The lock on the apartment door isn't a deadbolt (which is by definition, a bolt without a spring). The bolt has a spring, and will lock when the door closes, if a button has been pushed, or slid to one side. If it is set to lock, you have to turn a knob to open it from the inside, or use a key from the outside. With this kind of lock, you don't need to re-lock it every time the door closes; if you leave the button set, it stays in “lock” mode. You would need to let someone in, when it's locked, but not lock the door behind them, and you would need a key to get in, but the door would lock again when you shut it. This is probably a reason the locks aren't seen much anymore. It was easy to forget you had it set on "lock," and lock yourself out. So, if Susy thinks it's set on “lock,” she doesn't think she needs to go to the door and lock it behind everyone.

She did, in fact, lock it, but unfortunately off-screen (probably when she and Mike were looking for the doll), she thinks it's done, and she doesn't need to follow everyone to the door. But I think "follow everyone to the door" is what Ebert means when he says "Why doesn't she lock the door?" Since you don’t see this type of lock much now, I understand current audiences thinking Susy is being dense, but Roger Ebert wrote the "Susy is stupid" review right after the film came out. Maybe it Ebert himself had never seen this kind of lock. He may have never lived in a subdivided building, and somehow, never managed to pay attention to how the lock worked when he visited friends, but it seems to me that he was the one being dense. Yes, the “lock” sequence is sort of hard to follow, but he is a professional reviewer.

Early in the film, the lock is set to open, because it is open when Mike visits Susy the first time, and when Gloria comes for the grocery money-- it's probably open for Gloria, although she has a key.

It's locked later, after Roat, sr. has come in, and probably as a result of that. We know this, because Gloria needs to use her key, and Carlino finds it locked when he comes the second time, by himself. He has to wait for Susy to let him in. It's AFTER this incident, when he realizes that they do sometimes lock the door, that Carlino rigs it.

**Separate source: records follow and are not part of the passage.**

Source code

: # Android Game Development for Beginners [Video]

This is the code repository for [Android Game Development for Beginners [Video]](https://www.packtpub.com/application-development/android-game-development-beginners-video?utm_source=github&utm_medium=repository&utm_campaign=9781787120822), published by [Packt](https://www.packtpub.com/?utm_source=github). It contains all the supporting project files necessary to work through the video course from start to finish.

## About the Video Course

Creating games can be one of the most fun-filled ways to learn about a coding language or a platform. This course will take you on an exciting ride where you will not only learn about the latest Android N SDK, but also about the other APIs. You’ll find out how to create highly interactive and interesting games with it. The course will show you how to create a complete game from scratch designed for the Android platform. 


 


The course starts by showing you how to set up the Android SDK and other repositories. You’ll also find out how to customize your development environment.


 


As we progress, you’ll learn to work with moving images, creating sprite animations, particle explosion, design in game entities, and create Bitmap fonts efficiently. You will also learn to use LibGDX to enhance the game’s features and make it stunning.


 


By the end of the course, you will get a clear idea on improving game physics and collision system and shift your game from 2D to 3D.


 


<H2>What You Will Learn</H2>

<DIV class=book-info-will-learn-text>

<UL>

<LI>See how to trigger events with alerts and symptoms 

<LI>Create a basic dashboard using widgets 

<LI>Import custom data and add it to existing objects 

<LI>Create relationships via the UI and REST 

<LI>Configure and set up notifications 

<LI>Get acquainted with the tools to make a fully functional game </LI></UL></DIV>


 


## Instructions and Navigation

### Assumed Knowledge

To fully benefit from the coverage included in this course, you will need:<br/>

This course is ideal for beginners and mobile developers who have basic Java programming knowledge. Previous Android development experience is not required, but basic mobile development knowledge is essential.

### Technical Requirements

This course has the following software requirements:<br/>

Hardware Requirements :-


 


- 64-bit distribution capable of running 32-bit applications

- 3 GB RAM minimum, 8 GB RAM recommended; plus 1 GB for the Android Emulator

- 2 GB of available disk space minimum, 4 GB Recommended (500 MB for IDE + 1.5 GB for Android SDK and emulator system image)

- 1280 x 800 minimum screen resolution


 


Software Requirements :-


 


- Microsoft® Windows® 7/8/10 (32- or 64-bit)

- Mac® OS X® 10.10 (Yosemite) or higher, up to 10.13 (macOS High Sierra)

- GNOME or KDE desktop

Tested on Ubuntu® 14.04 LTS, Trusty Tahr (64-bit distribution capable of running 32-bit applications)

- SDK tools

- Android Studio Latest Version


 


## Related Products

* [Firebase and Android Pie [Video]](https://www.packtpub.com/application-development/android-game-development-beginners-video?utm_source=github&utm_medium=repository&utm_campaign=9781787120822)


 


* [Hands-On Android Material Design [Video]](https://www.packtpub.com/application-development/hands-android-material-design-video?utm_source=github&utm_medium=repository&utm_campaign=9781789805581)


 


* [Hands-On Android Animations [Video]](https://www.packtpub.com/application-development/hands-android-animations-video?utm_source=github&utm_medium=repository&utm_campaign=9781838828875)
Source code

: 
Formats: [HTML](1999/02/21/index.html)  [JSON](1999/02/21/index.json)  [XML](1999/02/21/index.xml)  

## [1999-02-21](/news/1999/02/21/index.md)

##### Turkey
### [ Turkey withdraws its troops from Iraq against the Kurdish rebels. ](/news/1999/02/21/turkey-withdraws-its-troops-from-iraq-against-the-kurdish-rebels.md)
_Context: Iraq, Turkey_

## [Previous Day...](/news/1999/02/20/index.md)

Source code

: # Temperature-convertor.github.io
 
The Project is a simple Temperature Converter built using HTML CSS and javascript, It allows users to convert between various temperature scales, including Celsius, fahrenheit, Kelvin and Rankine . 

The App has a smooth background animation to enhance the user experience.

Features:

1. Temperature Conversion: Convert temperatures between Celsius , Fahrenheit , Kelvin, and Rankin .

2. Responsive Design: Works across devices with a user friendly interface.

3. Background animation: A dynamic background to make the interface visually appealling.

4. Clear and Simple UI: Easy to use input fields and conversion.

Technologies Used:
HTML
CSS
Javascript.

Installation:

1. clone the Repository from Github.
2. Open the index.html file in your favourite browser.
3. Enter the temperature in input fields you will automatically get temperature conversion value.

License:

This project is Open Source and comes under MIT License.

I think the problem everything isn't clear is the editor's, not the writer's, and not Audrey Hepburn's.

The first time after she has set the bolt to "lock" that Mike saunters in, Hepburn looks surprised, because she knows she locked it, but it's the same time she's trying to cover up the fact that she has been trying to call the police, and not let Mike know she has figured out he is involved in Roat's plot. It's a lot to ask for her to add an extra layer of shock that the door wasn't locked, as it should have been, so even though the camera has caught Carlino rigging the bolt, I think a lot of audience members don't quite catch what just happened. The problem is that we never actually see Susy deliberately setting the bolt. We just know she did, because Gloria needs a key, and Carlino has to be let it, so she must have locked it. We need an actual shot, a close-up, of Susy locking the door, and a little gloat, or something, from Richard Crenna, when he comes in. And possibly something passing between Mike and Carlino, communicating that the door has been "done." I don't remember whether there's an opportunity for that or not, though.

We do see Susy check the lock once, when she runs upstairs with the doll. It's the same moment she realizes that Carlino is also in on the plot to get the doll. It's possible to misinterpret is as Susy about to run outside, then changing her mind, when she realizes the police can't help her (she isn't wearing a coat in the winter, but that's a lot to ask an audience to think through).

At any rate, Ebert is the guru of film opinions, so now "Susy is stupid," and the question of the lock is out there, and reeling it in is pretty much impossible.